В одном месте из города видна приземистая, низкая пирамида (место погребения Гая Цестия, представляющаяся в лунном сиянии темным треугольником. Для английского путешественника она, кроме того, указывает путь к могиле Шелли, пепел которого похоронен невдалеке, в крошечном садике. Еще ближе, почти в отбрасываемой ею тени, покоится прах Китса, чье «имя начертано на воде», мягко светящейся в пейзаже тихой итальянской ночи.

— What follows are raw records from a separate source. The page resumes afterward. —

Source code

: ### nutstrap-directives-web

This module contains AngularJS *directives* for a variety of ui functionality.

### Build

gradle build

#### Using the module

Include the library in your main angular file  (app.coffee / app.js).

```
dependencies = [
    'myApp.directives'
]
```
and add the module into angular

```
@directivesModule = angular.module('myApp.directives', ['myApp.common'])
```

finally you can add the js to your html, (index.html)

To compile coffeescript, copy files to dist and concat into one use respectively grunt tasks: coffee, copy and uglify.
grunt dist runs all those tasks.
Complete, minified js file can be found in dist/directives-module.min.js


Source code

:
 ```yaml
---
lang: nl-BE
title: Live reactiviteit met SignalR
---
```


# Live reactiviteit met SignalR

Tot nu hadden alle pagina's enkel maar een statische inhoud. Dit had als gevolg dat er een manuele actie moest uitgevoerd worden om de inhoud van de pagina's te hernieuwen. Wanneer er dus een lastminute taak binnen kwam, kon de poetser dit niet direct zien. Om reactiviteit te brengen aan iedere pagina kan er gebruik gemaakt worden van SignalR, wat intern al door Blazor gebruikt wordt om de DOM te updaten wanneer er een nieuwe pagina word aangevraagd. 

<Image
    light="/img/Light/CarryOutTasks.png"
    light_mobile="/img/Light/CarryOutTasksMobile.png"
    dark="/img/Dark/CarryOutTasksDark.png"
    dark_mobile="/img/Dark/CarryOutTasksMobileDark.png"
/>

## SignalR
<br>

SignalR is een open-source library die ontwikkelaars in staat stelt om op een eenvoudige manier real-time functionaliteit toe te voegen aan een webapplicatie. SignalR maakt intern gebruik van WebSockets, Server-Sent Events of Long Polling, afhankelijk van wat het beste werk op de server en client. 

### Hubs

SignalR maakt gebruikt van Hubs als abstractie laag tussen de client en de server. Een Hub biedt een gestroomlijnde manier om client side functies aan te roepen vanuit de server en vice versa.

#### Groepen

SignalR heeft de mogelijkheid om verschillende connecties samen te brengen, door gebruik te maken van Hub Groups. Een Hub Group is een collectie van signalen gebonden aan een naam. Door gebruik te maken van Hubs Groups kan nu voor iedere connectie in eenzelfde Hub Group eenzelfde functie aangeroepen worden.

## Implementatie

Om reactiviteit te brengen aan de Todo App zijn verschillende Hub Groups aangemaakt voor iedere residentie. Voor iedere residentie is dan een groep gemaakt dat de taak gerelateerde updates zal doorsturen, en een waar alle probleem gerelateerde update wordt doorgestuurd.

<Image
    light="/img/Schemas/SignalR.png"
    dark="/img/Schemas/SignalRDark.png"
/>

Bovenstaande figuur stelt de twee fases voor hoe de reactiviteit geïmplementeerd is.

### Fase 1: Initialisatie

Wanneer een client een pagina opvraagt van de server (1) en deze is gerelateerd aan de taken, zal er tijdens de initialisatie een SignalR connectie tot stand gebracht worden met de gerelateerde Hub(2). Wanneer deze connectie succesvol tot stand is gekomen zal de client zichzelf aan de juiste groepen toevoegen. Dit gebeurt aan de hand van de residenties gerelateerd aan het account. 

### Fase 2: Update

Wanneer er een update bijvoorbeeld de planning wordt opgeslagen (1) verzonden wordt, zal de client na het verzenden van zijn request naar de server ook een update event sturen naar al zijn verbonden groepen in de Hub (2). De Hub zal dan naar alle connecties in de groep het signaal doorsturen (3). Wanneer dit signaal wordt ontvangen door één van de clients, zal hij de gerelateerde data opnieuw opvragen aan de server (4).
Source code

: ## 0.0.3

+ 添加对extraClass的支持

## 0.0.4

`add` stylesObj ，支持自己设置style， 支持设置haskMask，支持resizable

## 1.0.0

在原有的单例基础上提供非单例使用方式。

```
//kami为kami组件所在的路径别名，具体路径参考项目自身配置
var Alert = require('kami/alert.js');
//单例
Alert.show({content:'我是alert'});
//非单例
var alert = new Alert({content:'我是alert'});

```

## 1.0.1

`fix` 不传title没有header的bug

Считается, что Страстная неделя в Риме очень интересна для иностранцев; но интересно лишь празднование Светлого воскресенья, и я не советовал бы тем, кто едет в Рим ради его осмотра, приезжать сюда в это время. Религиозные церемонии большей частью в высшей степени скучны и утомительны; духота и давка на каждой из них — невыносимы; шум, гам и сумятица не дают вам сосредоточиться. Мы очень скоро отказались от этих зрелищ и снова принялись за развалины. Но мы все же окунулись в толпу, чтобы посмотреть наиболее интересное, и то, что мы видели, я постараюсь вам описать.
В среду в Сикстинской капелле мы увидели весьма мало, так как попали туда (хоть и прибыли очень рано), когда теснящаяся толпа уже заполнила ее до дверей и выливалась в соседний зал, где люди толкались, жали друг друга, пререкались и устраивали невероятную давку, всякий раз, когда какая-нибудь дама теряла сознание и ее выносили, словно полсотни людей могли занять освободившееся после нее место. Над входом в капеллу висела тяжелая драпировка, и человек двадцать, стоявших к ней ближе всего, горя желанием слушать Miserere, то и дело подхватывали ее, мешая друг другу, чтобы она не опустилась над дверью и не заглушила голосов хора. Это повело к величайшей сумятице, и злосчастная драпировка начала обвиваться вокруг своих неосмотрительных жертв, словно змея. То в ней запуталась какая-то дама, и ее никак не могли вызволить. То из недр ее слышался голос задыхающегося джентльмена, умолявшего помочь ему выбраться. То в нее попалась пара чьих-то рук, то ли женских, то ли мужских, рвавшихся из нее, как из мешка. Наконец напором толпы драпировку вынесло за двери, в капеллу, где она распласталась горизонтально, точно навес. Снова оказавшись на прежнем месте, она хватила по глазу одного из папских швейцарских гвардейцев, явившихся навести порядок.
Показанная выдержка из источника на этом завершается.